Para fazer uma guerra, você só precisa de um pretexto. Quando esse subterfúgio não existe, inventa-se um. Logo, na verdade, para fazer uma guerra você precisa de interesses e uma boa narrativa que conquiste a opinião pública.
É exatamente isso que está fazendo o governo de Donald Trump, ao acusar o regime de Nicolás Maduro de supostamente usar receita do petróleo para financiar atividades terroristas, o narcotráfico e de roubar os EUA. Com essa alegação, Trump acha justificativa para ordenar o bloqueio total de 30 petroleiros que entram e saem da Venezuela, isto é, que estão sob sanções e navegam pelo país. Assim, a medida atinge embarcações sob sanções do governo dos EUA. Ou seja, o objetivo da medida é facilitar a asfixia das finanças do governo.
Na verdade, a medida de Trump é pressionar Maduro. Uma pressão inconveniente, pois o regime venezuelano foi designado como organização terrorista estrangeira (FTO em inglês), um termo que não enquadra países ou governos, mas sim grupos armados, milícias ou movimentos políticos. Esse é o modus operandi de líderes da extrema direita, como o próprio Trump (EUA), Jair Bolsonaro (aqui no Brasil), Javier Milei (Argentina) e agora o José Antonio Kast (Chile).
A estatal venezuelana DPVSA e seus 23 petroleiros é um dos pontos de cobiça. Certamente, um bloqueio naval ao petróleo tiraria do regime chavista sua maior fonte de receita. Afinal, mais de 90% das exportações venezuelanas vêm do petróleo e cerca de 60% das receitas do governo dependem diretamente do setor petrolífero.
Vale ressaltar que, no meio desse embate todo, fica a população. Parte dela é transformada em emigrantes que, ao ter a vida arruinada, foge para outros países na esperança de recomeçar. Só no Chile, são mais de 300 mil imigrantes em situação irregular, a maioria deles venezuelanos (38% do total de 1,9 milhão de estrangeiros, 10% da população do Chile). E o que o governo local propõe? A criação de um corredor humanitário de devolução dessas pessoas. Cerca de 7 milhões de venezuelanos emigraram desde 2014, fugindo desse colapso humanitário, político e econômico gerado pelo embate EUA x Venezuela.

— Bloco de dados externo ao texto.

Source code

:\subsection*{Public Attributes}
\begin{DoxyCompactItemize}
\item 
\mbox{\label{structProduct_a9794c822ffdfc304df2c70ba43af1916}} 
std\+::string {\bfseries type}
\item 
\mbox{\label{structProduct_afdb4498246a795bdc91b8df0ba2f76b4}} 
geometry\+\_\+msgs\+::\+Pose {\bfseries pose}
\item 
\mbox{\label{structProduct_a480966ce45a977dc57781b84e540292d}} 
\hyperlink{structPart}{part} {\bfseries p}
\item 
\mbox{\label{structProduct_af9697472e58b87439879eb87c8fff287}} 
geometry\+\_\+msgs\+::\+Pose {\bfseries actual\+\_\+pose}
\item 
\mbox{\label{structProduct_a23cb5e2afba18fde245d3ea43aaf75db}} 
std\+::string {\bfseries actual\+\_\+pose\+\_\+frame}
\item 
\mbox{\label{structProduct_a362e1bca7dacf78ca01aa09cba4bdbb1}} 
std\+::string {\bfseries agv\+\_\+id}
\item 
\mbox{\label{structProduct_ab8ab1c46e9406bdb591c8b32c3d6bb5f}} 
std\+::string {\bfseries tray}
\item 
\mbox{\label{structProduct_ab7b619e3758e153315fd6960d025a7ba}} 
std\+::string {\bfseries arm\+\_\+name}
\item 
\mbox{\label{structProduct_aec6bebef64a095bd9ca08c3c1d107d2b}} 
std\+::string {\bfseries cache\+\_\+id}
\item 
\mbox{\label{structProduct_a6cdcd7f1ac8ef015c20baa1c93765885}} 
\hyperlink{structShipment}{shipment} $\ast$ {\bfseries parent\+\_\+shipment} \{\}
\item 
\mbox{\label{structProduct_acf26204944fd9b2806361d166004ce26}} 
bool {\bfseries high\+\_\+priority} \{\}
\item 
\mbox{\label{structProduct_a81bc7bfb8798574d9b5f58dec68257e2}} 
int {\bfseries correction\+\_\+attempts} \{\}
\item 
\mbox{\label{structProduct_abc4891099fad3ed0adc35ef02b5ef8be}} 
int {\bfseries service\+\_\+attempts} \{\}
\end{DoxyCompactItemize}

[Nota: a Argentina é o país que mais concentra imigrantes em números absolutos – 2 milhões]. Aliás, o capitalismo se retroalimenta de seus problemas gerados. A miséria é transformada em capital, não só financeiro, mas também político. A extrema direita aprendeu a politizar os problemas do povo como capital político. As promessas de Kast (no Chile) de acabar com a crescente violência, deportar milhares de imigrantes em situação irregular e melhorar a economia debilitada selaram sua vitória no segundo turno das eleições presidenciais neste mês (dezembro/2025).
Enfim, obviamente, o que está em jogo não é apenas um cerco ao chavismo. Mas, a tomada de poder da própria Venezuela e a posse do seu petróleo, as terras e tudo o mais. Como se nota, o poder da retórica, ainda que irracional, é um lembrete de que os recursos naturais da Venezuela (territórios e bens) são o verdadeiro foco da agressiva pressão da Casa Branca.
O pretexto para uma intervenção militar é provocar uma guerra para saquear o território invadido, pintando o rival de “narcoditador” e se fazendo de vítima. Isso fica bem claro nas palavras de Marco Rubio, secretário de Estado norte-americano:
“Os
EUA continuarão usando todas as ferramentas disponíveis para proteger nosso
país e deter as campanhas de violência e terror cometidas pelos cartéis
internacionais e pelas organizações criminosas transnacionais”.
Percebe? Pintar o vizinho de vilão, e dizer que ele usa os recursos para o mal, é uma forma picareta de armar guerra contra ele para tomar seus bens. É a psicologia da extrema direita!
A
Venezuela tem as maiores reservas de petróleo do mundo (cerca de 300 bilhões de
barris, principalmente extra-pesado), mas enfrenta baixa produção (cerca de 1
milhão de barris/dia, menos de 1% global) devido à infraestrutura precária e
sanções, apesar de exportar mais de 500 mil barris/dia, com a China sendo
grande compradora, e os EUA aumentando importações, enquanto tensões
geopolíticas elevam riscos no mercado.